S.H: İlk imzacısı olmakla övündüğümüz sözleşmenin bir gece yarısı Cumhurbaşkanlığı kararnamesi ile kadınlara sorulmadan feshedildiğini gördük. Kadınlar ve LGBTİQ+’lar için hayati önem taşıyan İstanbul Sözleşmesi, toplumsal cinsiyet eşitsizliğinden, şiddetten uzak özgür bir hayatın teminatıdır. Sözleşmeyi en kısa ve net olarak özetleyen kadınların Türkiye’nin dört bir yanında haykırdığı “İstanbul Sözleşmesi Yaşatır” sloganıdır. Kadınların eşit ve özgür yaşam hakkını savunmayanlar sözleşmeyi feshedenler ve imzalanmasını istemeyenlerdir.
Soru: En önemli ihlal konularından biri elbette yaşam hakkı. Bunun dışında kadınlar en çok hangi konularda hak ihlallerine uğruyor?
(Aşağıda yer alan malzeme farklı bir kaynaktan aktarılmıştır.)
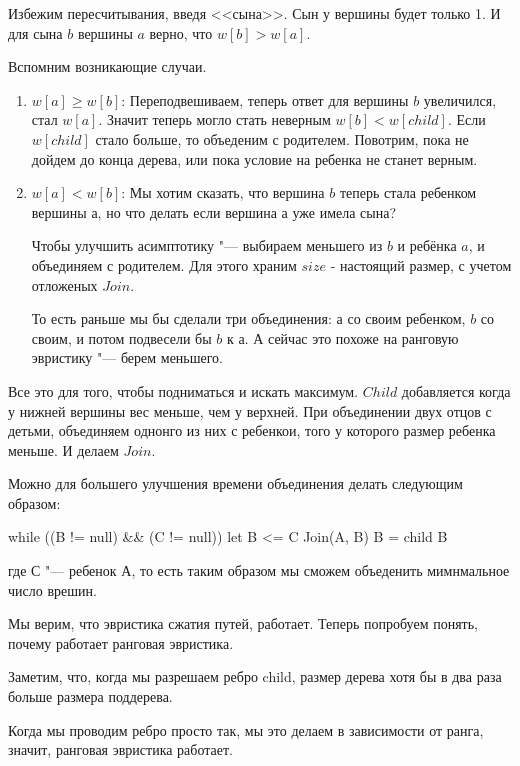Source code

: 
Избежим пересчитывания, введя <<сына>>. Сын у вершины будет только 1. И для сына $b$ вершины $a$ верно, что $w[b] > w[a]$.

Вспомним возникающие случаи.

\begin{enumerate}
\item
	$w[a] \ge w[b]$:
	Переподвешиваем, теперь ответ для вершины $b$ увеличился, стал $w[a]$.
	Значит теперь могло стать неверным $w[b] < w[child]$.
	Если $w[child]$ стало больше, то объеденим с родителем.
	Повотрим, пока не дойдем до конца дерева, или пока условие на ребенка не станет верным.

\item
	$w[a] < w[b]$:
	Мы хотим сказать, что вершина $b$ теперь стала ребенком вершины $а$, но что делать если вершина $а$ уже имела сына?


	Чтобы улучшить асимптотику "--- выбираем меньшего из $b$ и ребёнка $a$, и объединяем с родителем.
	Для этого храним $size$ - настоящий размер, с учетом отложеных $Join$.
\begin{cppcode}
Merge(a, b) { // допустим b меньше ребенка a.
    DSU.parent[b] = a; //сливаем a и b.
    Merge(a, child[b]); //сливаем a с ребенком b.
\end{cppcode}
	
	То есть раньше мы бы сделали три объединения: $а$ со своим ребенком, $b$ со своим, и потом подвесели бы $b$ к а.
	А сейчас это похоже на ранговую эвристику "--- берем меньшего.
\end{enumerate}

\begin{Rem}
	Все это для того, чтобы подниматься и искать максимум.
	$Child$ добавляется когда у нижней вершины вес меньше, чем у верхней.
	При объединении двух отцов с детьми, объединяем однонго из них с ребенкои, того у которого размер ребенка меньше. И делаем $Join$.


	Можно для большего улучшения времени объединения делать следующим образом:
\begin{cppcode}
while ((B != null) && (C != null))
	let B <= C
	Join(A, B)
	B = child B
\end{cppcode}
	где $С$ "--- ребенок $А$, то есть таким образом мы сможем объеденить мимнмальное число врешин.
\end{Rem}


Мы верим, что эвристика сжатия путей, работает. Теперь попробуем понять, почему работает ранговая эвристика. 

Заметим, что, когда мы разрешаем ребро child, размер дерева хотя бы в два раза больше размера поддерева. 

Когда мы проводим ребро просто так, мы это делаем в зависимости от ранга, значит, ранговая эвристика работает. 

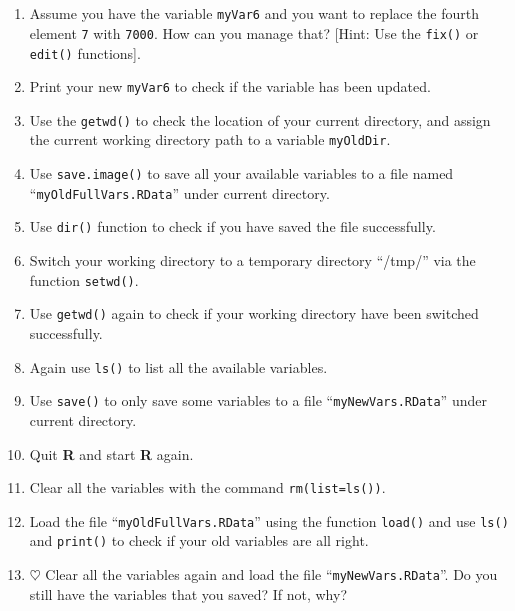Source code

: \documentclass[a4paper]{article}
\begin{document}
\section{}
\begin{enumerate}
\item Assume you have the variable \texttt{myVar6} and you want to replace the
  fourth element \texttt{7} with \texttt{7000}. How can you manage that? [Hint: Use
  the \texttt{fix()} or \texttt{edit()} functions].
\item Print your new \texttt{myVar6} to check if the variable has been updated.
\item Use the \texttt{getwd()} to check the location of your current directory, and
  assign the current working directory path to a variable \texttt{myOldDir}.
\item Use \texttt{save.image()} to save all your available variables to a file
  named ``\texttt{myOldFullVars.RData}'' under current directory.
\item Use \texttt{dir()} function to check if you have saved the file
  successfully.
\item Switch your working directory to a temporary directory ``/tmp/'' via the
  function \texttt{setwd()}.
\item Use \texttt{getwd()} again to check if your working directory have been
  switched successfully.
\item Again use \texttt{ls()} to list all the available variables.
\item Use \texttt{save()} to only save some variables to a file
  ``\texttt{myNewVars.RData}'' under current directory.
\item Quit \textbf{R} and start \textbf{R} again.
\item Clear all the variables with the command \texttt{rm(list=ls())}.
\item Load the file ``\texttt{myOldFullVars.RData}'' using the function
  \texttt{load()} and use \texttt{ls()} and \texttt{print()} to check if your
  old variables are all right.
\item  $\heartsuit$ Clear all the variables again and load the file
  ``\texttt{myNewVars.RData}''. Do you still have the variables that you saved? If not, why?
\end{enumerate}

\end{document}

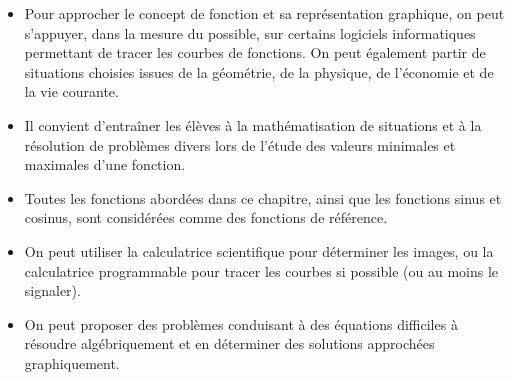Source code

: \vspace{0.2cm}

\begin{tcolorbox}[fichebox, title={Les orientations pédagogiques}]
\begin{itemize}
    \item Pour approcher le concept de fonction et sa représentation graphique, on peut s'appuyer, dans la mesure du possible, sur certains logiciels informatiques permettant de tracer les courbes de fonctions. On peut également partir de situations choisies issues de la géométrie, de la physique, de l'économie et de la vie courante.
    \item Il convient d'entraîner les élèves à la mathématisation de situations et à la résolution de problèmes divers lors de l'étude des valeurs minimales et maximales d'une fonction.
    \item Toutes les fonctions abordées dans ce chapitre, ainsi que les fonctions sinus et cosinus, sont considérées comme des fonctions de référence.
    \item On peut utiliser la calculatrice scientifique pour déterminer les images, ou la calculatrice programmable pour tracer les courbes si possible (ou au moins le signaler).
    \item On peut proposer des problèmes conduisant à des équations difficiles à résoudre algébriquement et en déterminer des solutions approchées graphiquement.
\end{itemize}
\end{tcolorbox}

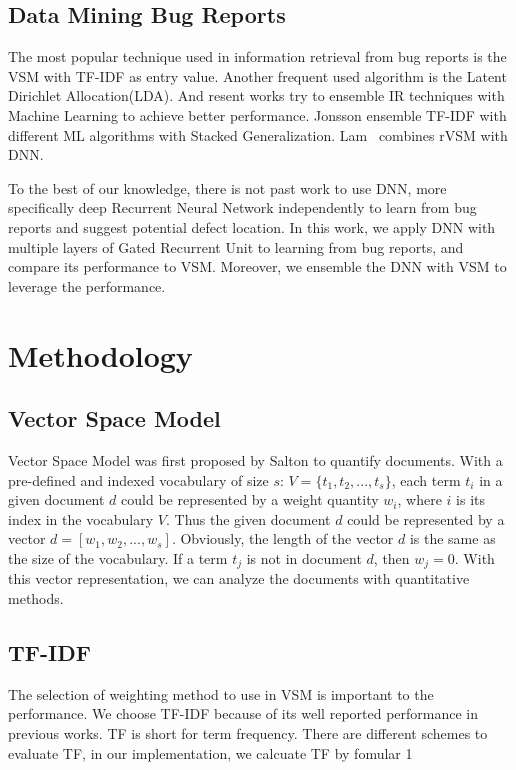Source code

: \subsection{Data Mining Bug Reports}
The most popular technique used in information retrieval from bug reports is the VSM with TF-IDF as entry value\cite{gay2009use}\cite{zhou2012should}. 
Another frequent used algorithm is the Latent Dirichlet Allocation(LDA)\cite{nguyen2011topic}.
And resent works try to ensemble IR techniques with Machine Learning to achieve better performance\cite{jonsson2016automated}\cite{lam2017bug}.
Jonsson \etal \cite{jonsson2016automated} ensemble TF-IDF with different ML algorithms with Stacked Generalization. 
Lam \etal\ \cite{lam2017bug}combines rVSM with DNN.

To the best of our knowledge, there is not past work to use DNN, more specifically deep Recurrent Neural Network independently to learn from bug reports and suggest potential defect location.
In this work, we apply DNN with multiple layers of Gated Recurrent Unit to learning from bug reports, and compare its performance to VSM.
Moreover, we ensemble the DNN with VSM to leverage the performance.

\section{Methodology}

\subsection{Vector Space Model}
Vector Space Model was first proposed by Salton \etal\cite{salton1975vector} to quantify documents.
With a pre-defined and indexed vocabulary of size $s$: $V = \{t_1, t_2,...,t_s\}$, 
each term $t_i$ in a given document $d$ could be represented by a weight quantity $w_i$, where $i$ is its index in the vocabulary $V$.
Thus the given document $d$ could be represented by a vector $d=[w_1,w_2,...,w_s]$.
Obviously, the length of the vector $d$ is the same as the size of the vocabulary.
If a term $t_j$ is not in document $d$, then $w_j = 0$.   
With this vector representation, we can analyze the documents with quantitative methods.

\subsection{TF-IDF}
The selection of weighting method to use in VSM is important to the performance. 
We choose TF-IDF\cite{salton1988term} because of its well reported performance in previous works.
TF is short for term frequency. 
There are different schemes to evaluate TF, in our implementation, we calcuate TF by fomular 1

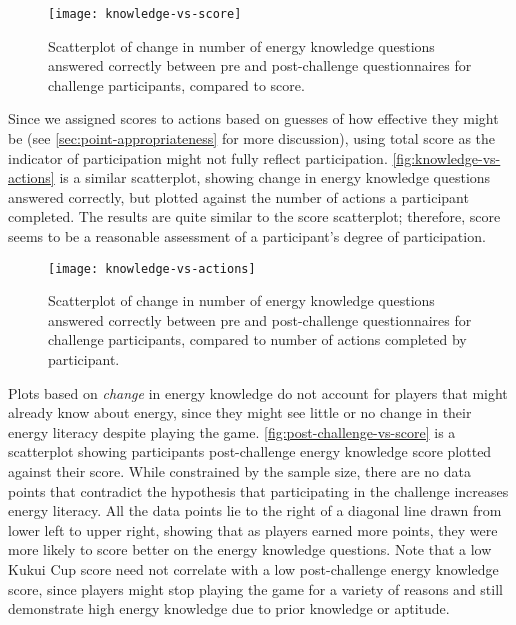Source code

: \begin{figure}[htbp]
	\centering
	\texttt{[image: knowledge-vs-score]}
	\caption[Scatterplot of change in energy knowledge and participant score]{Scatterplot of change in number of energy knowledge questions answered correctly between pre and post-challenge questionnaires for challenge participants, compared to score.}
	\label{fig:knowledge-vs-score}
\end{figure}

Since we assigned scores to actions based on guesses of how effective they might be (see \autoref{sec:point-appropriateness} for more discussion), using total score as the indicator of participation might not fully reflect participation. \autoref{fig:knowledge-vs-actions} is a similar scatterplot, showing change in energy knowledge questions answered correctly, but plotted against the number of actions a participant completed. The results are quite similar to the score scatterplot; therefore, score seems to be a reasonable assessment of a participant's degree of participation.

\begin{figure}[htbp]
	\centering
	\texttt{[image: knowledge-vs-actions]}
	\caption[Scatterplot of change in energy knowledge and actions completed]{Scatterplot of change in number of energy knowledge questions answered correctly between pre and post-challenge questionnaires for challenge participants, compared to number of actions completed by participant.}
	\label{fig:knowledge-vs-actions}
\end{figure}

Plots based on \emph{change} in energy knowledge do not account for players that might already know about energy, since they might see little or no change in their energy literacy despite playing the game. \autoref{fig:post-challenge-vs-score} is a scatterplot showing participants post-challenge energy knowledge score plotted against their score. While constrained by the sample size, there are no data points that contradict the hypothesis that participating in the challenge increases energy literacy. All the data points lie to the right of a diagonal line drawn from lower left to upper right, showing that as players earned more points, they were more likely to score better on the energy knowledge questions. Note that a low Kukui Cup score need not correlate with a low post-challenge energy knowledge score, since players might stop playing the game for a variety of reasons and still demonstrate high energy knowledge due to prior knowledge or aptitude.

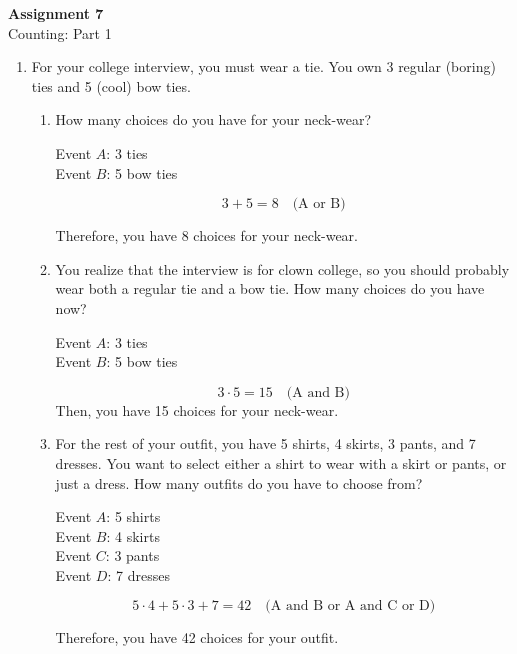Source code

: \documentclass[11pt, letterpaper, includehead]{article}
\theoremstyle{plain}
\theoremstyle{mydefinition}
\theoremstyle{myproperty}
\begin{document}
 

\pagestyle{fancy}
\fancyhead{}
\fancyfoot{}


\begin{center}
    \Large{\textbf{Assignment 7}}\\
    \Large{Counting: Part 1}
\end{center}

\begin{enumerate}[label=\textbf{\arabic*}., leftmargin=*]
\item For your college interview, you must wear a tie. You own 3 regular (boring) ties and 5 (cool) bow ties.
\begin{enumerate}[label=(\alph*)]
    \item How many choices do you have for your neck-wear?

    Event $A$: 3 ties \\
    Event $B$: 5 bow ties

    \[
    3 + 5 = 8 \quad \text{(A or B)}
    \]

    Therefore, you have 8 choices for your neck-wear.

    \item You realize that the interview is for clown college, so you should probably wear both a regular tie and a bow tie. How many choices do you have now?
    
    Event $A$: 3 ties \\
    Event $B$: 5 bow ties

    \[
    3 \cdot 5 = 15 \quad \text{(A and B)}
    \]
    Then, you have 15 choices for your neck-wear.
    \item For the rest of your outfit, you have 5 shirts, 4 skirts, 3 pants, and 7 dresses. You want to select either a shirt to wear with a skirt or pants, or just a dress. How many outfits do you have to choose from?

    Event $A$: 5 shirts \\
    Event $B$: 4 skirts \\
    Event $C$: 3 pants \\
    Event $D$: 7 dresses

    \[
    5 \cdot 4 + 5 \cdot 3 + 7 =  42\quad \text{(A and B or A and C or D)}
    \]

    Therefore, you have 42 choices for your outfit.
\end{enumerate}


\end{enumerate}
\end{document}
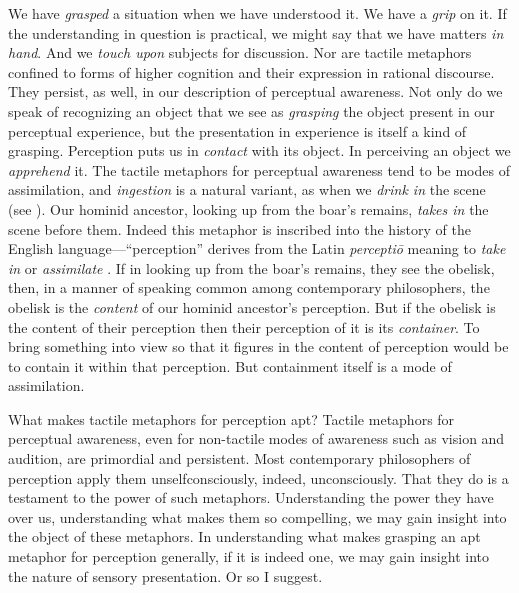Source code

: We have \emph{grasped} a situation when we have understood it. We have a \emph{grip} on it. If the understanding in question is practical, we might say that we have matters \emph{in hand}. And we \emph{touch upon} subjects for discussion. Nor are tactile metaphors confined to forms of higher cognition and their expression in rational discourse. They persist, as well, in our description of perceptual awareness. Not only do we speak of recognizing an object that we see as \emph{grasping} the object present in our perceptual experience, but the presentation in experience is itself a kind of grasping. Perception puts us in \emph{contact} with its object. In perceiving an object we \emph{apprehend} it. The tactile metaphors for perceptual awareness tend to be modes of assimilation, and \emph{ingestion} is a natural variant, as when we \emph{drink in} the scene (see \citealt{Johnston:2006uq,Price:1932fk}). Our hominid ancestor, looking up from the boar's remains, \emph{takes in} the scene before them. Indeed this metaphor is inscribed into the history of the English language---``perception'' derives from the Latin \emph{perceptiō} meaning to \emph{take in} or \emph{assimilate} \citep[102]{Burnyeat:1979mv}. If in looking up from the boar's remains, they see the obelisk, then, in a manner of speaking common among contemporary philosophers, the obelisk is the \emph{content} of our hominid ancestor's perception. But if the obelisk is the content of their perception then their perception of it is its \emph{container}. To bring something into view so that it figures in the content of perception would be to contain it within that perception. But containment itself is a mode of assimilation. 

What makes tactile metaphors for perception apt? Tactile metaphors for perceptual awareness, even for non-tactile modes of awareness such as vision and audition, are primordial and persistent. Most contemporary philosophers of perception apply them unselfconsciously, indeed, unconsciously. That they do is a testament to the power of such metaphors. Understanding the power they have over us, understanding what makes them so compelling, we may gain insight into the object of these metaphors. In understanding what makes grasping an apt metaphor for perception generally, if it is indeed one, we may gain insight into the nature of sensory presentation. Or so I suggest.


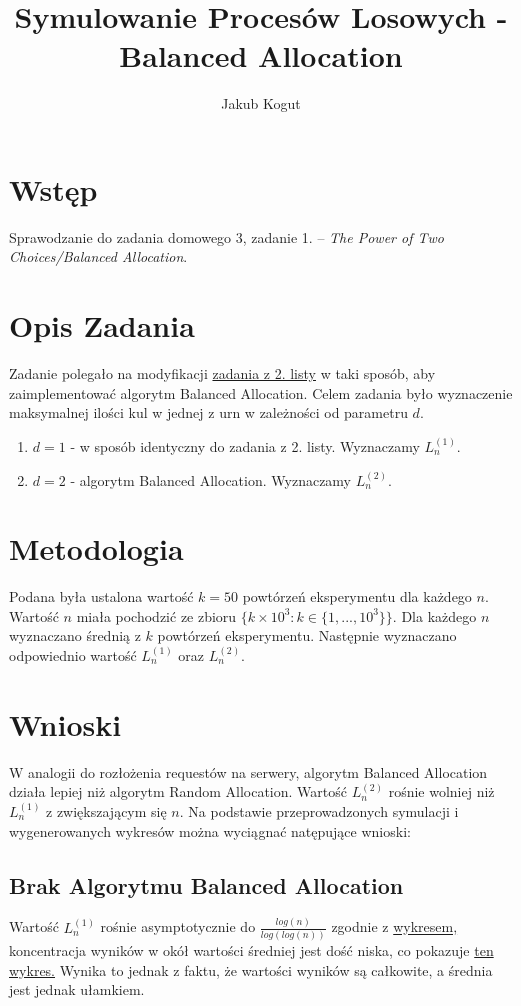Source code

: \documentclass{article}
\title{Symulowanie Procesów Losowych - Balanced Allocation}
\author{Jakub Kogut}
\date{}
\begin{document}
\maketitle

\section{Wstęp}
Sprawodzanie do zadania domowego 3, zadanie 1. -- \textit{The Power of Two Choices/Balanced Allocation}.
\section{Opis Zadania}
Zadanie polegało na modyfikacji \href{https://github.com/niooch/ballsAndBins}{zadania z 2. listy} w taki sposób, aby zaimplementować algorytm Balanced Allocation. \newline
Celem zadania było wyznaczenie maksymalnej ilości kul w jednej z urn w zależności od parametru $d$.
\begin{enumerate}
    \item $d=1$ - w sposób identyczny do zadania z 2. listy. Wyznaczamy $L_n^{(1)}$.
    \item $d=2$ - algorytm Balanced Allocation. Wyznaczamy $L_n^{(2)}$.
\end{enumerate}
\section{Metodologia}
Podana była ustalona wartość $k=50$ powtórzeń eksperymentu dla każdego $n$. Wartość $n$ miała pochodzić ze zbioru $\{k \times 10^3: k \in \{1, ..., 10^3\}\}$. Dla każdego $n$ wyznaczano średnią z $k$ powtórzeń eksperymentu. Następnie wyznaczano odpowiednio wartość $L_n^{(1)}$ oraz $L_n^{(2)}$.
\section{Wnioski}
W analogii do rozłożenia requestów na serwery, algorytm Balanced Allocation działa lepiej niż algorytm Random Allocation. Wartość $L_n^{(2)}$ rośnie wolniej niż $L_n^{(1)}$ z zwiększającym się $n$. \newline
Na podstawie przeprowadzonych symulacji i wygenerowanych wykresów można wyciągnać natępujące wnioski:
\subsection{Brak Algorytmu Balanced Allocation}
Wartość $L_n^{(1)}$ rośnie asymptotycznie do $\frac{log(n)}{log(log(n))}$ zgodnie z \hyperref[fig:Ln1]{wykresem,} koncentracja wyników w okół wartości średniej jest dość niska, co pokazuje \hyperref[fig:LnA]{ten wykres.} Wynika to jednak z faktu, że wartości wyników są całkowite, a średnia jest jednak ułamkiem.
\end{document}
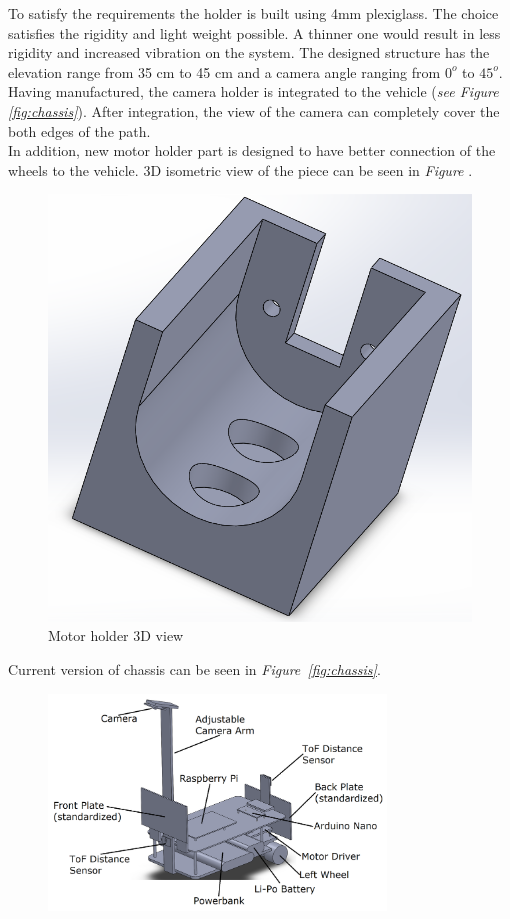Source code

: \documentclass[a4paper,12pt]{article}
\begin{document}
\begin{enumerate}
To satisfy the requirements the holder is built using 4mm plexiglass. The choice satisfies the rigidity and light weight possible. A thinner one would result in less rigidity and increased vibration on the system. The designed structure has the elevation range from 35 cm to 45 cm and a camera angle ranging from $0^o$ to $45^o$. Having manufactured, the camera holder is integrated to the vehicle (\textit{see Figure \ref{fig:chassis}}). After integration, the view of the camera can completely cover the both edges of the path.\\

In addition, new motor holder part is designed to have better connection of the wheels to the vehicle. 3D isometric view of the piece can be seen in \textit{Figure }.
\begin{figure}[h]
	\includegraphics[width=.2\textheight,center]{images/motor-holder.png}
	\caption{Motor holder 3D view}
\end{figure}



Current version of chassis can be seen in \textit{Figure~\ref{fig:chassis}}.



\begin{figure}[h]

\includegraphics[width=0.8\textwidth,center]{images/chassis1}


\end{figure}
\end{enumerate}
\end{document}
S.H: Kadınların toplumsal cinsiyet eşitsizliğinden kaynaklanan özgürce yaşamasının hatta hayatta kalmasının önünde birçok engel olmakla beraber, son aylarda içinde bulunduğumuz ekonomik kriz, eşitsizlik ve ayrımcılık nedeniyle en çok kadınları etkiliyor ve kadınlar erkeklerden daha fazla eziliyor. İşverenler tarafından kadınların işe alınması ya tercih edilmiyor ya kayıt dışı çalıştırılıyor ya da ucuz iş gücü olarak işe alınıyor. Aynı düzeydeki iş tanımları arasında kadınlar erkeklere nazaran daha düşük ücret alıyor. İşten çıkarılanlar önce kadınlar oluyor, kadınların ekonomik özgürlüğünü kazanmasının önüne geçiliyor, engelleniyor, Yoksulluğa düşen kadınlara Sosyal Dayanışma ve Yardımlaşma Vakıfları tarafından eşi ölen ya da boşanma aşamasındaki kadınlara yoksulluk sınırının altında geliri olması şartıyla çok küçük miktarlarda yardımlar yapılıyor, haklarının farkında olmayan yoksulluğa düşmüş kadınlar sosyal yardımlardan mahrum kalıyor. Boşanma sonrası eşlerden yoksulluğa düşen taraf çoğunlukla kadınlar oluyor. Kadınlar boşanma sonrası yoksulluğa düştüğünde, aldığı yoksulluk nafakasına bile göz dikiliyor.